The second half of the EP surpasses the first though. ‘Double Diamond’ goes for Gold Panda levels of blissed out sampling (more of that guy later), while the fizzing, sparking ‘Van’ shows that Compton White is an assured producer when it comes to taking unpredictable routes (not sure I’d be his passenger in a real vehicle though). By the time we’ve reached the booming, stuttering ‘Mainland’, Whittle has won me over.
Apparently the record is based on the regular journeys his family of ‘Sand Scratchers’ – Romany Showmen – took when he was a kid. While instrumental music can only ever go so far in relating real life stories, the multi-faceted attempts of the Compton White EP to do so make it a trip worth taking.

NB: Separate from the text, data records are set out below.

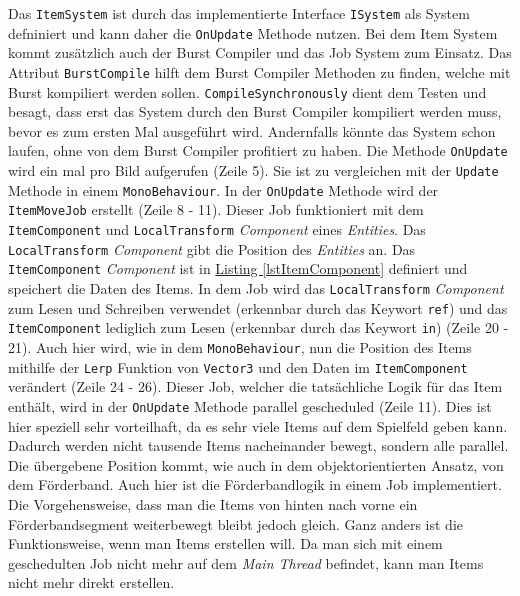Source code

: Das \texttt{ItemSystem} ist durch das implementierte Interface \texttt{ISystem} als System defniniert und kann daher die \texttt{OnUpdate} Methode nutzen. Bei dem Item System kommt zusätzlich auch der Burst Compiler und das Job System zum Einsatz. Das Attribut \texttt{BurstCompile} hilft dem Burst Compiler Methoden zu finden, welche mit Burst kompiliert werden sollen. \texttt{CompileSynchronously} dient dem Testen und besagt, dass erst das System durch den Burst Compiler kompiliert werden muss, bevor es zum ersten Mal ausgeführt wird. Andernfalls könnte das System schon laufen, ohne von dem Burst Compiler profitiert zu haben. Die Methode \texttt{OnUpdate} wird ein mal pro Bild aufgerufen (Zeile 5). Sie ist zu vergleichen mit der \texttt{Update} Methode in einem \texttt{MonoBehaviour}. In der \texttt{OnUpdate} Methode wird der \texttt{ItemMoveJob} erstellt (Zeile 8 - 11). Dieser Job funktioniert mit dem \texttt{ItemComponent} und \texttt{LocalTransform} \textit{Component} eines \textit{Entities}. Das \texttt{LocalTransform} \textit{Component} gibt die Position des \textit{Entities} an. Das \texttt{ItemComponent} \textit{Component} ist in \hyperref[lstItemComponent]{Listing \ref{lstItemComponent}} definiert und speichert die Daten des Items. In dem Job wird das \texttt{LocalTransform} \textit{Component} zum Lesen und Schreiben verwendet (erkennbar durch das Keywort \texttt{ref}) und das \texttt{ItemComponent} lediglich zum Lesen (erkennbar durch das Keywort \texttt{in}) (Zeile 20 - 21). Auch hier wird, wie in dem \texttt{MonoBehaviour}, nun die Position des Items mithilfe der \texttt{Lerp} Funktion von \texttt{Vector3} und den Daten im \texttt{ItemComponent} verändert (Zeile 24 - 26). Dieser Job, welcher die tatsächliche Logik für das Item enthält, wird in der \texttt{OnUpdate} Methode parallel gescheduled (Zeile 11). Dies ist hier speziell sehr vorteilhaft, da es sehr viele Items auf dem Spielfeld geben kann. Dadurch werden nicht tausende Items nacheinander bewegt, sondern alle parallel.\\
Die übergebene Position kommt, wie auch in dem objektorientierten Ansatz, von dem Förderband. Auch hier ist die Förderbandlogik in einem Job implementiert. Die Vorgehensweise, dass man die Items von hinten nach vorne ein Förderbandsegment weiterbewegt bleibt jedoch gleich. Ganz anders ist die Funktionsweise, wenn man Items erstellen will. Da man sich mit einem geschedulten Job nicht mehr auf dem \textit{Main Thread} befindet, kann man Items nicht mehr direkt erstellen.
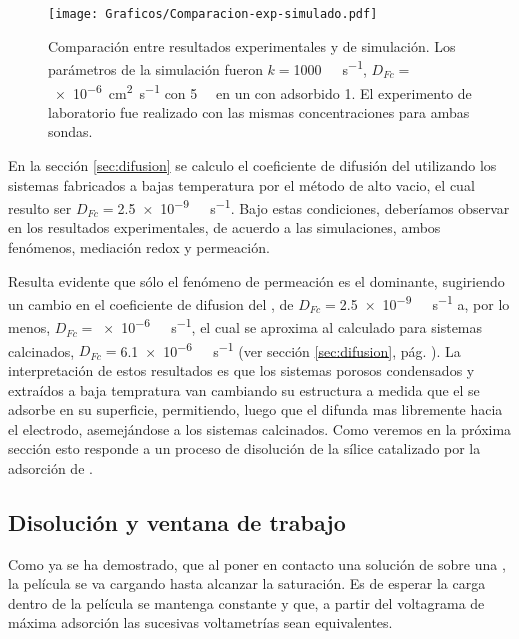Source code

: 				\begin{figure}[ht]
					\centering
			 	    \texttt{[image: Graficos/Comparacion-exp-simulado.pdf]}
			        \caption[Simulación EQ comparadas con datos experimentales]{Comparación entre resultados experimentales y de simulación. Los parámetros de la simulación fueron $k=$\SI{1000}{\per\Molar\per\second}, $D_{Fc}=$ \SI{e-6}{\square\cm\per\second} con \fc\space \SI{5}{\milli\Molar} en un \pdm\space con \ru\space adsorbido \SI{1}{\Molar}. El experimento de laboratorio fue realizado con las mismas concentraciones para ambas sondas.}
			        \label{fig:comp_sim_exp}
			      	\end{figure}
		
		En la sección \ref{sec:difusion} se calculo el coeficiente de difusión del \fc\space utilizando los sistemas fabricados a bajas temperatura por el método de alto vacio, el cual resulto ser $D_{Fc}=$\SI{2.5e-9}{\per\Molar\per\second}. Bajo estas condiciones, deberíamos observar en los resultados experimentales, de acuerdo a las simulaciones, ambos fenómenos, mediación redox y permeación.

		Resulta evidente que sólo el fenómeno de permeación es el dominante, sugiriendo un cambio en el coeficiente de difusion del \fc, de $D_{Fc}=$\SI{2.5e-9}{\per\Molar\per\second} a, por lo menos, $D_{Fc}\!=$\SI{e-6}{\per\Molar\per\second}, el cual se aproxima al calculado para sistemas calcinados,  $D_{Fc}=$\SI{6.1e-6}{\per\Molar\per\second} (ver sección \ref{sec:difusion}, pág. \pageref{sec:difusion}). La interpretación de estos resultados es que los sistemas porosos condensados y extraídos a baja tempratura van cambiando su estructura a medida que el \ru\space se adsorbe en su superficie, permitiendo, luego que el \fc\space difunda mas libremente hacia el electrodo, asemejándose a los sistemas calcinados. Como veremos en la próxima sección esto responde a un proceso de disolución de la sílice catalizado por la adsorción de \aminorutenio.

	\subsection{Disolución y ventana de trabajo}

		Como ya se ha demostrado, que al poner en contacto una solución de \ru\space sobre una \pdmF\space, la película se va cargando hasta alcanzar la saturación. Es de esperar la carga dentro de la película se mantenga constante y que, a partir del voltagrama de máxima adsorción las sucesivas voltametrías sean equivalentes.

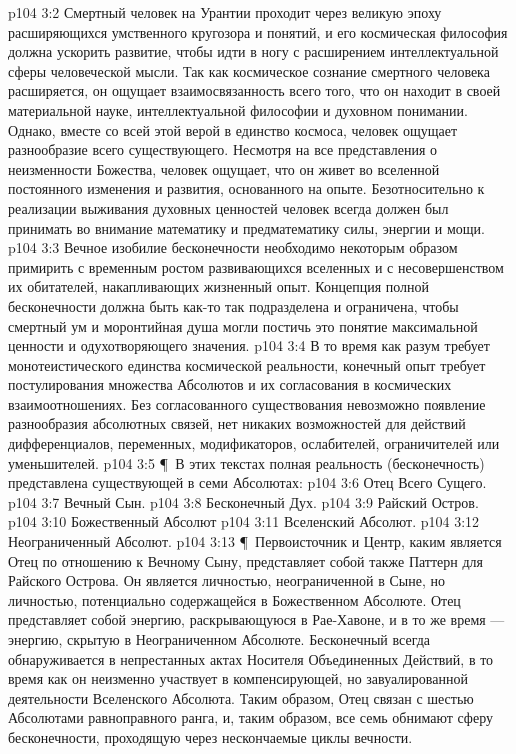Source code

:\vs p104 3:2 Смертный человек на Урантии проходит через великую эпоху расширяющихся умственного кругозора и понятий, и его космическая философия должна ускорить развитие, чтобы идти в ногу с расширением интеллектуальной сферы человеческой мысли. Так как космическое сознание смертного человека расширяется, он ощущает взаимосвязанность всего того, что он находит в своей материальной науке, интеллектуальной философии и духовном понимании. Однако, вместе со всей этой верой в единство космоса, человек ощущает разнообразие всего существующего. Несмотря на все представления о неизменности Божества, человек ощущает, что он живет во вселенной постоянного изменения и развития, основанного на опыте. Безотносительно к реализации выживания духовных ценностей человек всегда должен был принимать во внимание математику и предматематику силы, энергии и мощи.
\vs p104 3:3 Вечное изобилие бесконечности необходимо некоторым образом примирить с временным ростом развивающихся вселенных и с несовершенством их обитателей, накапливающих жизненный опыт. Концепция полной бесконечности должна быть как\hyp{}то так подразделена и ограничена, чтобы смертный ум и моронтийная душа могли постичь это понятие максимальной ценности и одухотворяющего значения.
\vs p104 3:4 В то время как разум требует монотеистического единства космической реальности, конечный опыт требует постулирования множества Абсолютов и их согласования в космических взаимоотношениях. Без согласованного существования невозможно появление разнообразия абсолютных связей, нет никаких возможностей для действий дифференциалов, переменных, модификаторов, ослабителей, ограничителей или уменьшителей.
\vs p104 3:5 \P\ В этих текстах полная реальность (бесконечность) представлена существующей в семи Абсолютах:
\vs p104 3:6 \bibnobreakspace Отец Всего Сущего.
\vs p104 3:7 \bibnobreakspace Вечный Сын.
\vs p104 3:8 \bibnobreakspace Бесконечный Дух.
\vs p104 3:9 \bibnobreakspace Райский Остров.
\vs p104 3:10 \bibnobreakspace Божественный Абсолют
\vs p104 3:11 \bibnobreakspace Вселенский Абсолют.
\vs p104 3:12 \bibnobreakspace Неограниченный Абсолют.
\vs p104 3:13 \P\ Первоисточник и Центр, каким является Отец по отношению к Вечному Сыну, представляет собой также Паттерн для Райского Острова. Он является личностью, неограниченной в Сыне, но личностью, потенциально содержащейся в Божественном Абсолюте. Отец представляет собой энергию, раскрывающуюся в Рае\hyp{}Хавоне, и в то же время --- энергию, скрытую в Неограниченном Абсолюте. Бесконечный всегда обнаруживается в непрестанных актах Носителя Объединенных Действий, в то время как он неизменно участвует в компенсирующей, но завуалированной деятельности Вселенского Абсолюта. Таким образом, Отец связан с шестью Абсолютами равноправного ранга, и, таким образом, все семь обнимают сферу бесконечности, проходящую через нескончаемые циклы вечности.
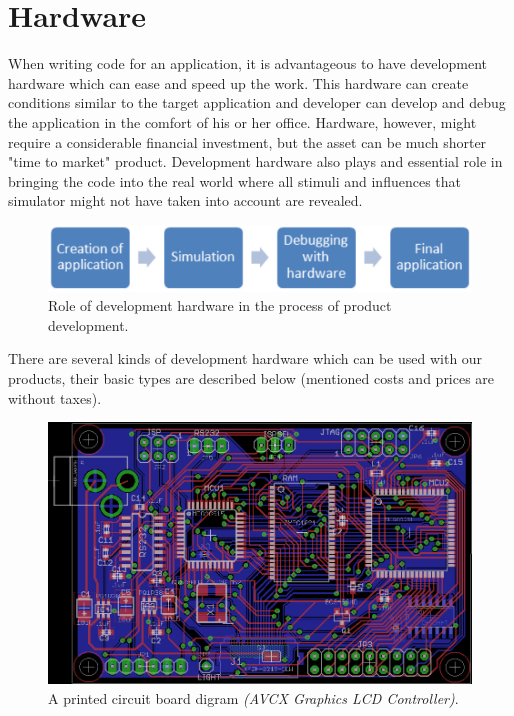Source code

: \documentclass[a4paper,twoside,15pt]{book}
\begin{document}
	\clearpage
	\section{Hardware}
		When writing code for an application, it is advantageous to have development hardware which can ease and speed up the work. This hardware can create conditions similar to the target application and developer can develop and debug the application in the comfort of his or her office. Hardware, however, might require a considerable financial investment, but the asset can be much shorter "time to market" product. Development hardware also plays and essential role in bringing the code into the real world where all stimuli and influences that simulator might not have taken into account are revealed.
		\begin{figure}[h!]
			\centering{}
			\includegraphics[width=.9\textwidth]{images/prvni_obr_pod_hardware.png}
			\caption{Role of development hardware in the process of product development.}
		\end{figure}

		There are several kinds of development hardware which can be used with our products, their basic types are described below (mentioned costs and prices are without taxes).
		\begin{figure}[h!]
			\centering{}
			\includegraphics[width=.7\textwidth]{images/pcb.png}
			\caption{A printed circuit board digram \textit{(AVCX Graphics LCD Controller)}.}
		\end{figure}
\end{document}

Darkstar – Made To Measure
The opening track of Darkstar’s Made To Measure is, like ABRA’s ‘CRYBABY’, one that originally left me cold. Perhaps the appearance of the excellent Empress Of on guest vocals heightened expectations to a level almost impossible to satisfy? Or maybe it’s just a grower, as it sounds a lot stronger a few months down the line than it did first time around. The circling phrase that leads the track is key, as ghostly as a burnt out carousel on the end of an abandoned pier.
‘Black Ghost’, featuring Darkstar’s new labelmate GAIKA, also sounds much more agreeable in the context of Made To Measure than it did on first hearing. Darkstar’s rounded textures could sound jarring against GAIKA’s striking delivery, but both parties manage to tailor their contributions in a complementary manner.
What with the two older tracks having grown on me, you’d expect the newer offerings to be similarly slow-burning. Not so. ‘Deltaskelta’ is classic Darkstar, its ear-sniping hook immediately playing off against smudgy, submerged vocals. It’s probably as close as they’ve ever come to revisiting ‘Aidy’s Girl Is a Computer’. The Shimsung edit of Foam Island track ‘Through The Motions’, meanwhile, is a sleek, dusky improvement on the somewhat awkward machinations of the original. And so, an EP I was expecting to be underwhelmed by becomes possibly my favourite Darkstar release since 2008’s ‘Need You’. Whodathunkit?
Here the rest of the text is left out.